Assigned task
Repeat the records exactly. Leave out the pictures.

Information provided
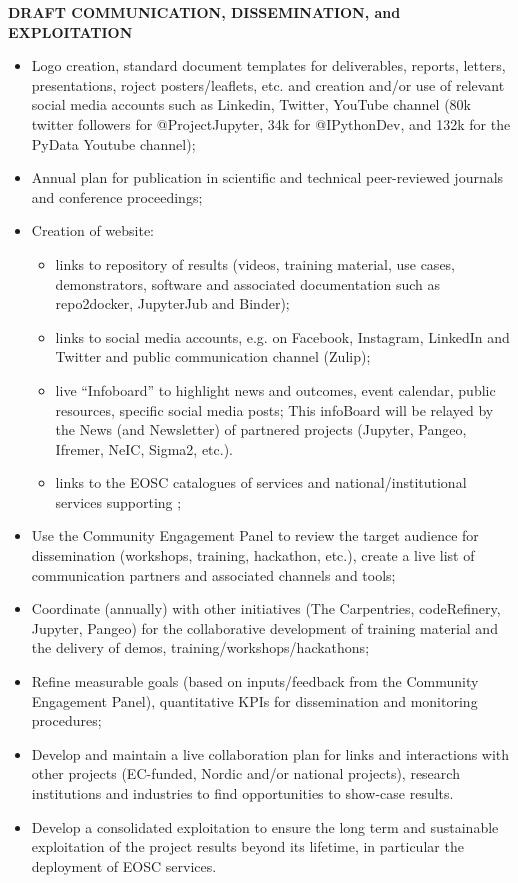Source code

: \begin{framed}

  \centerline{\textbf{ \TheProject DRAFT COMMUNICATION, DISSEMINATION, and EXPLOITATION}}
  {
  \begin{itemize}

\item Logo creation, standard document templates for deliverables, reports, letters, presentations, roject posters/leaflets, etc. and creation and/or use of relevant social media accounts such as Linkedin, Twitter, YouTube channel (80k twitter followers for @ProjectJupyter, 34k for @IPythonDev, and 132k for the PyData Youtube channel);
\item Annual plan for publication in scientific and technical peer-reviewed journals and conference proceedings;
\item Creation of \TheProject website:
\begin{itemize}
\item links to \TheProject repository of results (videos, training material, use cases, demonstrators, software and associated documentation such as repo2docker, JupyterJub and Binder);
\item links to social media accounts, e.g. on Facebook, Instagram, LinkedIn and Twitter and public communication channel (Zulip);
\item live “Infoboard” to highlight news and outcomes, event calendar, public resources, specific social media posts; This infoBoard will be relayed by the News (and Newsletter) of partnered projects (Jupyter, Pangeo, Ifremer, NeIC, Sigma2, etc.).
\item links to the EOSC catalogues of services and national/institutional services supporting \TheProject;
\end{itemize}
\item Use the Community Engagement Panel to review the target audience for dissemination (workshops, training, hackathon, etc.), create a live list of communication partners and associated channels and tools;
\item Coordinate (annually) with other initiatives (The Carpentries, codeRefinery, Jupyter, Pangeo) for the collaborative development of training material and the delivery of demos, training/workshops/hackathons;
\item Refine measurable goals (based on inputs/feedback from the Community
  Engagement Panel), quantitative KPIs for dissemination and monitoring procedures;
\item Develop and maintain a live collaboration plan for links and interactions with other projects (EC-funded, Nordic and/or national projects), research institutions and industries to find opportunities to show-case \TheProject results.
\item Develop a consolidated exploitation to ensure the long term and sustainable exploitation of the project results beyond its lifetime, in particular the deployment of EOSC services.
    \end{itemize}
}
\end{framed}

Response below
Source code

: \begin{framed}

  \centerline{\textbf{ \TheProject DRAFT COMMUNICATION, DISSEMINATION, and EXPLOITATION}}
  {
  \begin{itemize}

\item Logo creation, standard document templates for deliverables, reports, letters, presentations, roject posters/leaflets, etc. and creation and/or use of relevant social media accounts such as Linkedin, Twitter, YouTube channel (80k twitter followers for @ProjectJupyter, 34k for @IPythonDev, and 132k for the PyData Youtube channel);
\item Annual plan for publication in scientific and technical peer-reviewed journals and conference proceedings;
\item Creation of \TheProject website:
\begin{itemize}
\item links to \TheProject repository of results (videos, training material, use cases, demonstrators, software and associated documentation such as repo2docker, JupyterJub and Binder);
\item links to social media accounts, e.g. on Facebook, Instagram, LinkedIn and Twitter and public communication channel (Zulip);
\item live “Infoboard” to highlight news and outcomes, event calendar, public resources, specific social media posts; This infoBoard will be relayed by the News (and Newsletter) of partnered projects (Jupyter, Pangeo, Ifremer, NeIC, Sigma2, etc.).
\item links to the EOSC catalogues of services and national/institutional services supporting \TheProject;
\end{itemize}
\item Use the Community Engagement Panel to review the target audience for dissemination (workshops, training, hackathon, etc.), create a live list of communication partners and associated channels and tools;
\item Coordinate (annually) with other initiatives (The Carpentries, codeRefinery, Jupyter, Pangeo) for the collaborative development of training material and the delivery of demos, training/workshops/hackathons;
\item Refine measurable goals (based on inputs/feedback from the Community
  Engagement Panel), quantitative KPIs for dissemination and monitoring procedures;
\item Develop and maintain a live collaboration plan for links and interactions with other projects (EC-funded, Nordic and/or national projects), research institutions and industries to find opportunities to show-case \TheProject results.
\item Develop a consolidated exploitation to ensure the long term and sustainable exploitation of the project results beyond its lifetime, in particular the deployment of EOSC services.
    \end{itemize}
}
\end{framed}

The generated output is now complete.